Getting and Staying Connected

I know some of you who are reading this have strained relationships. You have loved ones who have slipped into inactivity, are deeply involved in sin or addiction, or who may have become offended and disaffected themselves from the Church and loved ones. You can’t fully trust them and, honestly, you don’t want to be around them. I understand. I have lived that nightmare myself. What do you do?

First, no matter what, my advice is to always stay connected to your Heavenly Father. Pray to Him daily, or better yet, many times every day. Believe in His Son, Jesus Christ, and in His Atonement. Read their words daily, faithfully. Study those words and make them part of how you live your life. Don’t give up on God just because someone has given up on you or the Church. Trust God, even if you don’t understand what’s going on in your life. Hold onto Him and don’t give up.

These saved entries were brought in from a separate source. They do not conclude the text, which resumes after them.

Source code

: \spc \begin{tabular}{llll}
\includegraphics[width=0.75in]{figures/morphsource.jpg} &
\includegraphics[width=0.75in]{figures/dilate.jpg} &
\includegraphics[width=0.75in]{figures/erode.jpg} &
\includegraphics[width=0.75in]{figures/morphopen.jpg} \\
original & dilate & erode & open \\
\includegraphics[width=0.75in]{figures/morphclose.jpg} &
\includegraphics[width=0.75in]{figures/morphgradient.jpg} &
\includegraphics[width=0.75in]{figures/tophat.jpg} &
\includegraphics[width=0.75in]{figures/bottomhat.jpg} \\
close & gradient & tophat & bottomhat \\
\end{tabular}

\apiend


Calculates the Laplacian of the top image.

Secondly, keep on loving people, even if they hurt you. Be kind and patient. Forgive them and don’t hold onto grudges and past hurts. Seek justice, but let go of malice and the desire for revenge. Accept others without accepting their sins. Hold onto your faith and don’t give up.

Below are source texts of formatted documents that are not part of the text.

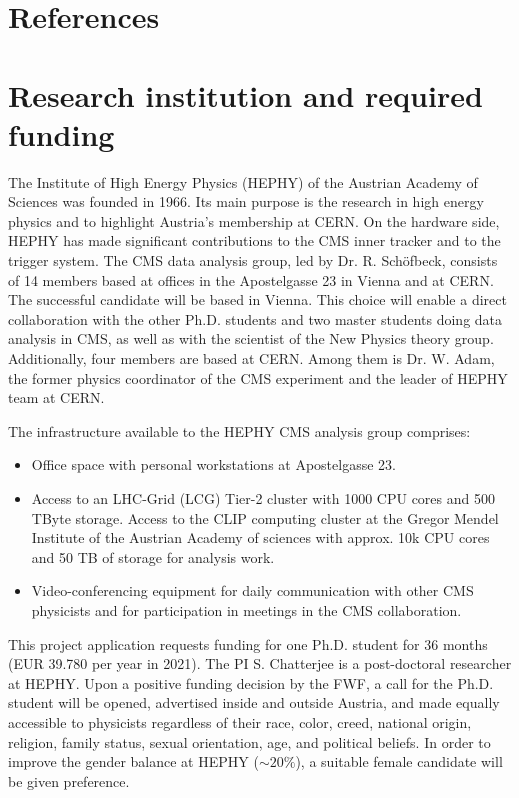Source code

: \documentclass[a4paper,11pt]{article}
\begin{document}
\appendix
\renewcommand{\thesection}{Annex \arabic{section}} 

\clearpage
\section{References}
\renewcommand{\refname}{}
{
%


}

\newpage

\section{Research institution and required funding}

The Institute of High Energy Physics (HEPHY) of the Austrian Academy of Sciences was founded in 1966. 
Its main purpose is the research in high energy physics and to highlight Austria's membership at CERN. 
On the hardware side, HEPHY has made significant contributions to the CMS inner tracker and to the trigger system. 
The CMS data analysis group, led by Dr. R. Sch{\"o}fbeck, consists of 14 members based at offices in the Apostelgasse 23 in Vienna and at CERN. The successful candidate will be based in Vienna. 
This choice will enable a direct collaboration with the other Ph.D. students and two master students doing data analysis in CMS, as well as with the scientist of the New Physics theory group.
Additionally, four members are based at CERN. 
Among them is Dr. W. Adam, the former physics coordinator of the CMS experiment and the leader of HEPHY team at CERN.

The infrastructure available to the HEPHY CMS analysis group comprises:
\begin{itemize}
\item Office space with personal workstations at Apostelgasse 23.
\item Access to an LHC-Grid (LCG) Tier-2 cluster with 1000 CPU cores and 500 TByte storage. Access to the CLIP computing cluster at the Gregor Mendel Institute of the Austrian Academy of sciences with approx. 10k CPU cores and 50 TB of
storage for analysis work.
\item Video-conferencing equipment for daily communication with other CMS physicists and for participation in meetings in the CMS collaboration.
\end{itemize}

This project application requests funding for one Ph.D. student for 36
months (EUR 39.780 per year in 2021). 
The PI S. Chatterjee is a post-doctoral researcher at HEPHY.
Upon a positive funding decision by the FWF, a call for the Ph.D. student will be opened, advertised inside and outside Austria, and made equally accessible to physicists regardless of their race, color, creed, national origin, religion, family status, sexual orientation, age, and political beliefs. 
In order to improve the gender balance at HEPHY ($\sim 20\%$), a suitable female candidate will be given preference.
\end{document}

Lastly, seek wholesome connection. If you can’t find it in your nuclear family, look for it elsewhere. You need it. If you didn’t need it, you wouldn’t be a human being—a child of God. Seek partners and friends and leaders who uphold standards, who face toward the light, who are unselfish and kind.  Hold onto these friendships and don’t give up on them.

Sometimes connection is hard to find, but I promise you, if you will seek it from the heart, hold onto your faith, patiently forgive, and free yourself of bitterness, you will find connection and love. It takes time and patience, but there are people in your circle who need your connection just as much as you need theirs.

Find your own heavenly “rat park” and you won’t need the drug water. It will help you stay converted. It will help you endure to the end and be prepared for greater trials in the future.